Her view was that the Company was attempting to avoid implementing the
Standard Provisions.
d) She did not accept that the
‘undertaking’ was Company-wide. The
Company had, at an Employment Tribunal hearing, described each hospital as a
“local employment unit”.
e) The Company was attempting to deny the
right of employees at Redford Lodge to be informed and consulted.
8. In
view of the contents of Ms Pye’s and the Company’s responses, the Panel decided
to request specific representations from the parties on the question of the
‘undertaking’.
9. Ms Pye
replied on
10. The
Company replied on
Considerations
11. Ms
Pye’s complaint to the CAC was made under regulation 19(4), namely that the
Company had not arranged for the holding of a ballot to elect information and
consultation representatives. The
obligation to hold such an election arises under regulation 19(1) where “the
standard information and consultation provisions are to apply” and the
circumstances in which the standard provisions do apply are given in regulation
18. The basis of Ms Pye’s complaint was
that, as the Company had not initiated negotiations following the employee
request, the Standard Provisions applied six months from the date of the
request.
12. Regulation
18 describes the consequences when an employer refuses to negotiate but those
provisions can only be enforced if there has been, in accordance with
regulation 18(1)(a), “a valid employee request” and it is the Panel’s
responsibility to determine that preliminary question.
13. The
issue disputed between the parties is whether the request was made by 10% of
the employees in the undertaking; that requirement is specified in regulation
7(2) and the term ‘undertaking’ is defined in regulation 2. The Panel has considered carefully all the
documentation submitted by the parties.
Ms Pye’s position is that Redford Lodge is an autonomous unit within
Partnerships in Care Ltd and that letters sent to staff are routinely headed Redford
Lodge rather than Partnerships in Care Ltd.

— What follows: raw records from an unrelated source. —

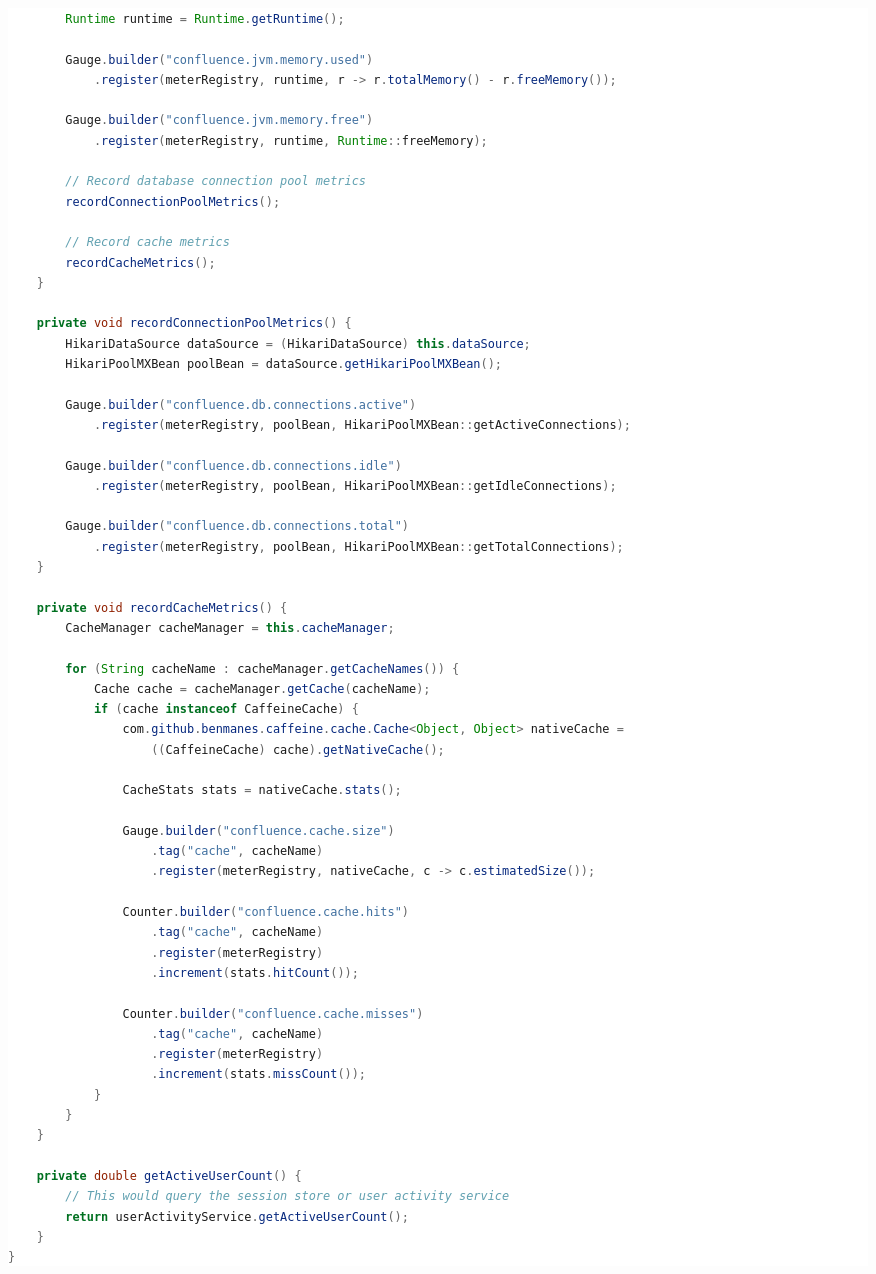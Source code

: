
 ```java
        Runtime runtime = Runtime.getRuntime();
        
        Gauge.builder("confluence.jvm.memory.used")
            .register(meterRegistry, runtime, r -> r.totalMemory() - r.freeMemory());
            
        Gauge.builder("confluence.jvm.memory.free")
            .register(meterRegistry, runtime, Runtime::freeMemory);
            
        // Record database connection pool metrics
        recordConnectionPoolMetrics();
        
        // Record cache metrics
        recordCacheMetrics();
    }
    
    private void recordConnectionPoolMetrics() {
        HikariDataSource dataSource = (HikariDataSource) this.dataSource;
        HikariPoolMXBean poolBean = dataSource.getHikariPoolMXBean();
        
        Gauge.builder("confluence.db.connections.active")
            .register(meterRegistry, poolBean, HikariPoolMXBean::getActiveConnections);
            
        Gauge.builder("confluence.db.connections.idle")
            .register(meterRegistry, poolBean, HikariPoolMXBean::getIdleConnections);
            
        Gauge.builder("confluence.db.connections.total")
            .register(meterRegistry, poolBean, HikariPoolMXBean::getTotalConnections);
    }
    
    private void recordCacheMetrics() {
        CacheManager cacheManager = this.cacheManager;
        
        for (String cacheName : cacheManager.getCacheNames()) {
            Cache cache = cacheManager.getCache(cacheName);
            if (cache instanceof CaffeineCache) {
                com.github.benmanes.caffeine.cache.Cache<Object, Object> nativeCache = 
                    ((CaffeineCache) cache).getNativeCache();
                
                CacheStats stats = nativeCache.stats();
                
                Gauge.builder("confluence.cache.size")
                    .tag("cache", cacheName)
                    .register(meterRegistry, nativeCache, c -> c.estimatedSize());
                    
                Counter.builder("confluence.cache.hits")
                    .tag("cache", cacheName)
                    .register(meterRegistry)
                    .increment(stats.hitCount());
                    
                Counter.builder("confluence.cache.misses")
                    .tag("cache", cacheName)
                    .register(meterRegistry)
                    .increment(stats.missCount());
            }
        }
    }
    
    private double getActiveUserCount() {
        // This would query the session store or user activity service
        return userActivityService.getActiveUserCount();
    }
}
```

In addition, she argues that operational practices are governed by
management at Redford Lodge and that the Company described Redford Lodge as a
local employment unit during Employment Tribunal proceedings. The Company maintains that Redford Lodge is but
one of its establishments and that the undertaking is Partnerships in Care Limited. The Company also submitted a copy of its most
recent published accounts, dated
14. The
Panel found those accounts persuasive.
It is clear from the accounts that Partnerships in Care Limited is a
company employing some 2700 staff across several locations and there is no
evidence that the Company comprises a number of separate undertakings. In particular, there is nothing in the
accounts to indicate that Redford Lodge, now known as the North London Clinic,
is a separate undertaking and there was nothing in Ms Pye’s evidence that
contradicted that view.
15. As the
request for the establishment of information and consultation arrangements was
supported by 31 employees, it is clear to the Panel that this does not meet the
requirement in regulation 7(2).
Decision
16. The
Panel’s decision is that there has not been a valid employee request, within
the meaning of regulation 18(1)(a), and that, in consequence, the complaint
under regulation 19(4) is not upheld.